Bayes Theorem underlies a lot of modern thinking about about data driven marketing analytics. The purpose of this post is to draw a quick understanding of a few basic concepts around this topic.
When we talk about Bayes Theorem we are speaking about probabilities of things occurring given the evidence. We go into situations with a prior understanding of the way things are and use evidence to update our beliefs based on what the reality has shown us to be true.
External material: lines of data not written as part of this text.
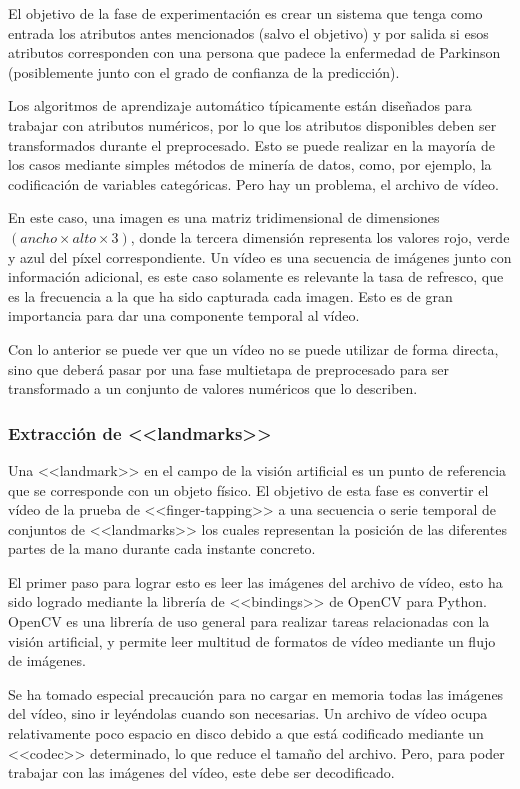 El objetivo de la fase de experimentación es crear un sistema que tenga como
entrada los atributos antes mencionados (salvo el objetivo) y por salida si esos
atributos corresponden con una persona que padece la enfermedad de Parkinson
(posiblemente junto con el grado de confianza de la predicción).

Los algoritmos de aprendizaje automático típicamente están diseñados para
trabajar con atributos numéricos, por lo que los atributos disponibles deben ser
transformados durante el preprocesado. Esto se puede realizar en la mayoría de
los casos mediante simples métodos de minería de datos, como, por ejemplo, la
codificación de variables categóricas. Pero hay un problema, el archivo de
vídeo.

En este caso, una imagen es una matriz tridimensional de dimensiones
$(ancho \times alto \times 3)$, donde la tercera dimensión representa los valores
rojo, verde y azul del píxel correspondiente. Un vídeo es una secuencia de
imágenes junto con información adicional, es este caso solamente es relevante la
tasa de refresco, que es la frecuencia a la que ha sido capturada cada imagen.
Esto es de gran importancia para dar una componente temporal al vídeo.

Con lo anterior se puede ver que un vídeo no se puede utilizar de forma directa,
sino que deberá pasar por una fase multietapa de preprocesado para ser
transformado a un conjunto de valores numéricos que lo describen.

\subsubsection{Extracción de <<landmarks>>}

Una <<landmark>> en el campo de la visión artificial es un punto de referencia
que se corresponde con un objeto físico. El objetivo de esta fase es convertir
el vídeo de la prueba de <<finger-tapping>> a una secuencia o serie temporal de
conjuntos de <<landmarks>> los cuales representan la posición de las diferentes
partes de la mano durante cada instante concreto.

El primer paso para lograr esto es leer las imágenes del archivo de vídeo, esto
ha sido logrado mediante la librería de <<bindings>> de OpenCV para Python.
OpenCV es una librería de uso general para realizar tareas relacionadas con la
visión artificial, y permite leer multitud de formatos de vídeo mediante un
flujo de imágenes.

Se ha tomado especial precaución para no cargar en memoria todas las imágenes
del vídeo, sino ir leyéndolas cuando son necesarias. Un archivo de vídeo ocupa
relativamente poco espacio en disco debido a que está codificado mediante un
<<codec>> determinado, lo que reduce el tamaño del archivo. Pero, para poder
trabajar con las imágenes del vídeo, este debe ser decodificado.

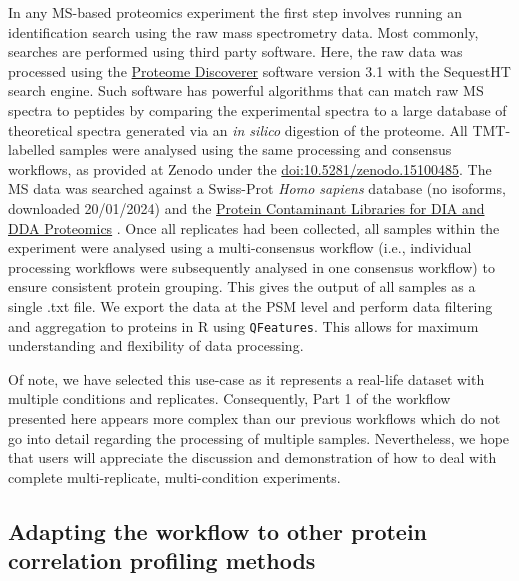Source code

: \documentclass[9pt,a4paper,]{extarticle}
\begin{document}
In any MS-based proteomics experiment the first step involves running an
identification search using the raw mass spectrometry data. Most commonly, searches
are performed using third party software. Here, the raw data was processed using the
\href{https://www.thermofisher.com/uk/en/home/industrial/mass-spectrometry/liquid-chromatography-mass-spectrometry-lc-ms/lc-ms-software/multi-omics-data-analysis/proteome-discoverer-software.html}{Proteome Discoverer}
software version 3.1 with the SequestHT search engine. Such software has powerful
algorithms that can match raw MS spectra to peptides by comparing the experimental
spectra to a large database of theoretical spectra generated via an \emph{in silico}
digestion of the proteome. All TMT-labelled samples were analysed using the same
processing and consensus workflows, as provided at Zenodo under the \href{http://doi.org/10.5281/zenodo.15100485}{doi:10.5281/zenodo.15100485}. The MS data was
searched against a Swiss-Prot \emph{Homo sapiens} database (no isoforms, downloaded
20/01/2024) and the \href{https://github.com/HaoGroup-ProtContLib}{Protein Contaminant Libraries for DIA and DDA Proteomics}
\citep{Frankenfield2022}. Once all replicates had been collected, all samples within the
experiment were analysed using a multi-consensus workflow (i.e., individual processing
workflows were subsequently analysed in one consensus workflow) to ensure
consistent protein grouping. This gives the output of all samples as a single
.txt file. We export the data at the PSM level and perform data filtering and
aggregation to proteins in R using \texttt{QFeatures}. This allows for maximum
understanding and flexibility of data processing.

Of note, we have selected this use-case as it represents a real-life dataset
with multiple conditions and replicates. Consequently, Part 1 of the
workflow presented here appears more complex than our previous workflows \citep{Breckels2018, Crook2019}
which do not go into detail regarding the processing of multiple samples.
Nevertheless, we hope that users will appreciate the discussion
and demonstration of how to deal with complete multi-replicate, multi-condition
experiments.

\subsection{Adapting the workflow to other protein correlation profiling methods}\label{adapting-the-workflow-to-other-protein-correlation-profiling-methods}
\end{document}
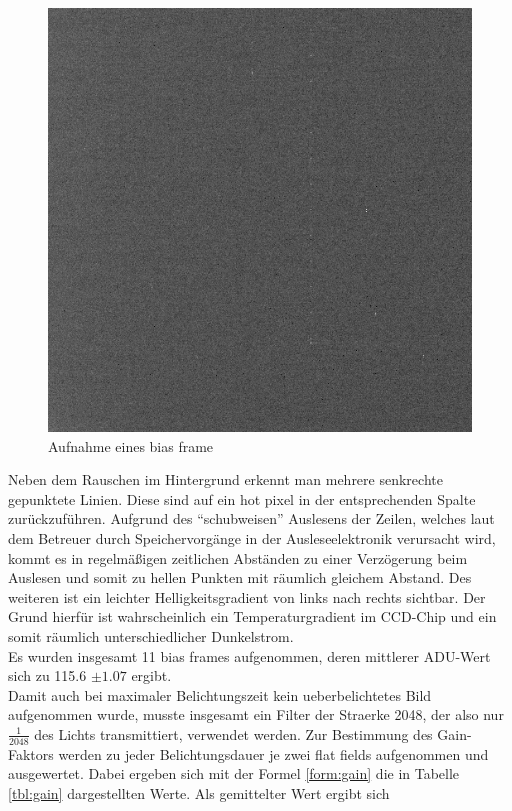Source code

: \begin{figure}[h!]
\centering
        \includegraphics[width=.9\textwidth]{beiers_01.png}
\caption{ Aufnahme eines bias frame }
\label{fig:bias}
\end{figure}
Neben dem Rauschen im Hintergrund erkennt man mehrere senkrechte gepunktete Linien. Diese sind auf ein hot pixel in der entsprechenden Spalte zurückzuführen. Aufgrund des \enquote{schubweisen} Auslesens der Zeilen, welches  laut dem Betreuer durch Speichervorgänge in der Ausleseelektronik verursacht wird, kommt es in regelmäßigen zeitlichen Abständen zu einer Verzögerung beim Auslesen und somit zu hellen Punkten mit räumlich gleichem Abstand. Des weiteren ist ein leichter Helligkeitsgradient von links nach rechts sichtbar. Der Grund hierfür ist wahrscheinlich ein Temperaturgradient im CCD-Chip und ein somit räumlich unterschiedlicher Dunkelstrom. \\
Es wurden insgesamt 11 bias frames aufgenommen, deren mittlerer ADU-Wert sich zu 115.6 $ \pm 1.07$ ergibt. \\
Damit auch bei maximaler Belichtungszeit kein ueberbelichtetes Bild aufgenommen wurde, musste insgesamt ein Filter der Straerke 2048, der also nur $\frac{1}{2048}$ des Lichts transmittiert, verwendet werden. 
Zur Bestimmung des Gain-Faktors werden zu jeder Belichtungsdauer je zwei flat fields aufgenommen und ausgewertet. Dabei ergeben sich mit der Formel \eqref{form:gain} die in Tabelle \ref{tbl:gain} dargestellten Werte. Als gemittelter Wert ergibt sich 
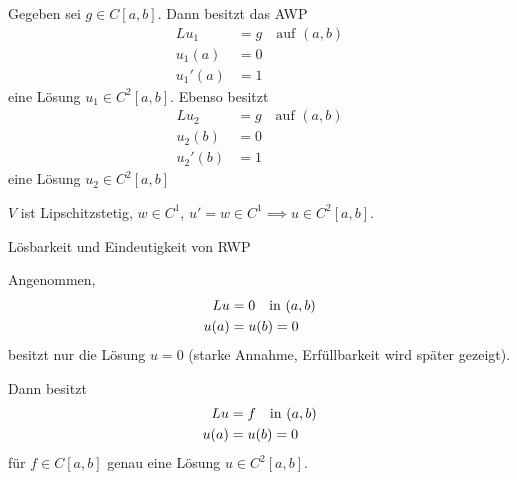 \begin{folgerung}\label{fol:2-2}
  Gegeben sei $g \in C[a, b]$. Dann besitzt das AWP
  \begin{align*}
    L u_{1} &= g \quad \text{auf } (a, b)\\
    u_{1}(a) &=0\\
    u_{1}'(a) &=1
  \end{align*}
eine Lösung $u_{1} \in C^{2}[a, b]$. Ebenso besitzt 
  \begin{align*}
    L u_{2} &= g \quad \text{auf } (a, b)\\
    u_{2}(b) &=0\\
    u_{2}'(b) &=1
  \end{align*}
eine Lösung $u_{2} \in C^{2}[a, b]$
\end{folgerung}
\begin{beweis}
  $V$ ist Lipschitzstetig, $w \in C^{1}$, $u' = w \in C^{1} \implies u \in C^{2}[a, b]$. 
\end{beweis}
\begin{satz}\label{thm:2-3}Lösbarkeit und Eindeutigkeit von RWP

Angenommen,
\begin{align}\label{eq:2-3}
    L u &= 0 \quad \text{in } (a, b)\\
    u(a) &= u(b) =0 \notag
\end{align}
besitzt nur die Lösung $u = 0$ (starke Annahme, Erfüllbarkeit wird später gezeigt).   

Dann besitzt
\begin{align}\label{eq:2-4}
  L u &= f \quad \text{in } (a, b)\\
  u(a) &= u(b) =0 \notag
\end{align}
für $f \in C[a, b]$ genau eine Lösung $u \in C^{2}[a, b]$. 
\end{satz}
For example, let's say there is a 1% chance of being sick on a given day. My dog predicts sickness with an 85% accuracy by when he comes up and sits on my lap in the morning. Given these two statements we can use basic probability theory to say that the probability of my dog predicting that I am sick given that I actually am is P(Dog Predicts | Sick) = .0085 or .85% which is my True Positive rate. We can take the compliment of our facts to say that the probability that I am not sick given my dog predicted I am and sat on my lap is P(Not Sick | Dog Predicts) = .198 or 19.8%, which is our False Positive rate.
So now let us say I don't yet have any symptoms of being sick. But my dog being the especially attentive individual he is decides to sit on my lap in the morning and take care of me. What is the probability I am sick that day? We take the probability of the true positive outcome divided by the sum of all positive outcomes. This gives us 0.0085 / (0.0085 + .198) which is .041 or 4.1%.
This does not seem very high. But remember what we said about prior understandings of the way things are. Our prior probability of being sick on a given day was 1%. With our evidence we have updated our probability of being sick to 4.1%. There is still a large probability that we are not sick and our dog is just overreacting but the magnitude of the increase in our probability of being sick on a given day has increased considerably.